Hay algo ahí que me resulta feo. Vaya por delante que soy de los que creen que una victoria por un gol a cero, con un tanto en el último minuto y de rebote, puede ser el mejor de los partidos. Cabe recordar que hacer algo con los pies es una expresión que en castellano significa hacerlo rematadamente mal. Al contrario que la mano, el pie simboliza lo opuesto a la habilidad. En palabras de Juan Villoro, el pie es el gran olvidado de la evolución. Pues, señores, al fútbol se juega con los pies, y gran parte de su grandeza es lo difícil que es marcar un gol.
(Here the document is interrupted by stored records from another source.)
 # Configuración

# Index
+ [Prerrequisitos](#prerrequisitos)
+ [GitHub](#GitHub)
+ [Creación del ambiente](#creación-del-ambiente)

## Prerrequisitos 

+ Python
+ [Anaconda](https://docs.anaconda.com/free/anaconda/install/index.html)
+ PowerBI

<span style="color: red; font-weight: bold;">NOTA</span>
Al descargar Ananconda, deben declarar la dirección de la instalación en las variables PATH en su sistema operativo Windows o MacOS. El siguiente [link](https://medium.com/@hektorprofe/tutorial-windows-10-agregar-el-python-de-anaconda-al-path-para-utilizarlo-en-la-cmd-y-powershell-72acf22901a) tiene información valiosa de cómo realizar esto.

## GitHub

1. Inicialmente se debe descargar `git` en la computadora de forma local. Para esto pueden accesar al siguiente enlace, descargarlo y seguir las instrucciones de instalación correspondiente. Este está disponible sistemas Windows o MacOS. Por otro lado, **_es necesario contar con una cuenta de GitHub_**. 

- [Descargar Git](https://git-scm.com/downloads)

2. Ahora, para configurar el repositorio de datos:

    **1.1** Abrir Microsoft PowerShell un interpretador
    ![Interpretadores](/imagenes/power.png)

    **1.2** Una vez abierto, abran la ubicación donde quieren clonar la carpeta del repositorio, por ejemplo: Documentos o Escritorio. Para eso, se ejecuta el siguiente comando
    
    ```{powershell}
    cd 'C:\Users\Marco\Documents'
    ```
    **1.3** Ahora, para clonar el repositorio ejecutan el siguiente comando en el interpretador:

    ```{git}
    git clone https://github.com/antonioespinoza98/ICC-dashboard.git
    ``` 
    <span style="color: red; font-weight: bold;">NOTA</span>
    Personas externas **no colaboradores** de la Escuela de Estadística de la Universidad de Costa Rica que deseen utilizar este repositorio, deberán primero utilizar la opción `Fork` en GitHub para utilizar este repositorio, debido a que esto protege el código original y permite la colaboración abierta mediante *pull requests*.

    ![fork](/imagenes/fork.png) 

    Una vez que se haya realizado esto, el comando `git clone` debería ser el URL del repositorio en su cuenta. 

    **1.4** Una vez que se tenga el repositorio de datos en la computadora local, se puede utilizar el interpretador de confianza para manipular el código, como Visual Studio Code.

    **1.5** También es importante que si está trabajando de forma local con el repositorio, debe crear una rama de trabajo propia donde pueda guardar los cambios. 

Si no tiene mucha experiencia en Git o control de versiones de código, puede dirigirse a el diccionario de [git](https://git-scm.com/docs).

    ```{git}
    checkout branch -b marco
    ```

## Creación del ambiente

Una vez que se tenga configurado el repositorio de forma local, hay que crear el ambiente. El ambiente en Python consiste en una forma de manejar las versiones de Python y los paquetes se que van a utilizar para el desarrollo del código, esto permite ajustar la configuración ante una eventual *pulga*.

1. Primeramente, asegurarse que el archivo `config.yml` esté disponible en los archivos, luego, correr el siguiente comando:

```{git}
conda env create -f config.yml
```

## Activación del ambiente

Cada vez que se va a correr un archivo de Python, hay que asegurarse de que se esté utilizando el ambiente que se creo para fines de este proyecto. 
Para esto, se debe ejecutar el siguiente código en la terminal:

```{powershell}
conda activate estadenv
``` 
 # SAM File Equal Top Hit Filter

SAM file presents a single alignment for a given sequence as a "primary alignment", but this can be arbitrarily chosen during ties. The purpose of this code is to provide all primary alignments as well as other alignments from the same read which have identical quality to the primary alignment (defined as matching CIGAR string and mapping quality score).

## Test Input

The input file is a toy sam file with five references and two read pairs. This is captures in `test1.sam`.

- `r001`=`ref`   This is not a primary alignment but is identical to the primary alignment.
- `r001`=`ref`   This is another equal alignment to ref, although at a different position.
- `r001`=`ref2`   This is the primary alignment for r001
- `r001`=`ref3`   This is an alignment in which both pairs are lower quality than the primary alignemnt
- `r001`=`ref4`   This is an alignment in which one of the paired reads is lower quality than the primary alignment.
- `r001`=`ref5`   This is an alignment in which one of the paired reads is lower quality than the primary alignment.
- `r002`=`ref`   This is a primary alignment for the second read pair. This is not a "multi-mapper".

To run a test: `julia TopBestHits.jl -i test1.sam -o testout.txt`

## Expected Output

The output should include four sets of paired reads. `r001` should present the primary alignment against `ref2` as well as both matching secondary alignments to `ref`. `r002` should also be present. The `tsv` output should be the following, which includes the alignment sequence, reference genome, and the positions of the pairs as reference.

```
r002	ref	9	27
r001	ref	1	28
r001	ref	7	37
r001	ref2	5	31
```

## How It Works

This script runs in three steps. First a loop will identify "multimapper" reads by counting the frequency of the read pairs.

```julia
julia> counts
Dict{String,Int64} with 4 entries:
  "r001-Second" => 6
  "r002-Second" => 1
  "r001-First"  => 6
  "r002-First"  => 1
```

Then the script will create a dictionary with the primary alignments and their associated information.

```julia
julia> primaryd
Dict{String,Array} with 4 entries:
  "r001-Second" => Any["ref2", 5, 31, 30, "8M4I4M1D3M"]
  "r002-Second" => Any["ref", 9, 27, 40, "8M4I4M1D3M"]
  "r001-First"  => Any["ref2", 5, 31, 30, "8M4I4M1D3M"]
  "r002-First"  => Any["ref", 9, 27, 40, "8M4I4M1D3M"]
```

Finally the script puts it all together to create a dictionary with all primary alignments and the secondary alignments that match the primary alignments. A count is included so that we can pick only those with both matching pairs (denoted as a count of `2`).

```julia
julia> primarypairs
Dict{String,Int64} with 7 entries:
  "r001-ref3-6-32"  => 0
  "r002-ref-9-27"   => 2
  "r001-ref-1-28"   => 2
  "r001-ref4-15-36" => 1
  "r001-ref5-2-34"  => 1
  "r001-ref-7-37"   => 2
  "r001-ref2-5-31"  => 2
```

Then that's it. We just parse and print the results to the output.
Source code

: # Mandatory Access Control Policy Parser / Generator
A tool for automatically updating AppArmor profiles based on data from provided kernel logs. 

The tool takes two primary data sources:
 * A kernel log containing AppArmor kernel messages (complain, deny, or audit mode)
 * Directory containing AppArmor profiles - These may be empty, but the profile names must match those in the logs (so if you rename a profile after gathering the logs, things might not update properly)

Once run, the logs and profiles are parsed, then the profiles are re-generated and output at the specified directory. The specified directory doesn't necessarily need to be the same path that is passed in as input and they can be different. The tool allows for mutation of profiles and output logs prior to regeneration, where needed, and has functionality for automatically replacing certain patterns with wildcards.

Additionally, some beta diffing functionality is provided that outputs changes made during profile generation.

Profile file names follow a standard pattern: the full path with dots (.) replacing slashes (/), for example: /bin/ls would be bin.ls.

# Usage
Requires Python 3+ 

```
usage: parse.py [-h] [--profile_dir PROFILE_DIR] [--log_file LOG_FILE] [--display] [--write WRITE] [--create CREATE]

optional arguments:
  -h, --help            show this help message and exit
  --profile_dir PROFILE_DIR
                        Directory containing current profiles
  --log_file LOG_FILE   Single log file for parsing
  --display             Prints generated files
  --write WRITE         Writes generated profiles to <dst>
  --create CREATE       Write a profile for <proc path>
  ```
Por eso a los muy futboleros también nos gustan (mucho) los partidos toscos, poco efectivos, los que se pueden resumir como una suerte de catastróficas jugadas. En puridad, los encuentros con mil goles son raros y a algunos nos hacen sentir igualmente extraños. Se supone que el gol es un milagro y que los milagros acontecen poco y vienen precedidos de una gran expectación.

Nueve dos, no me fastidies. ¡Ni que fuera balonmano! Viendo el resultado me dije que los goles en el marcador son como los millones en la cuenta corriente de un millonario: a partir de una cantidad dejan de tener el mismo valor y tienen, al menos a los ojos ajenos, un punto grotesco.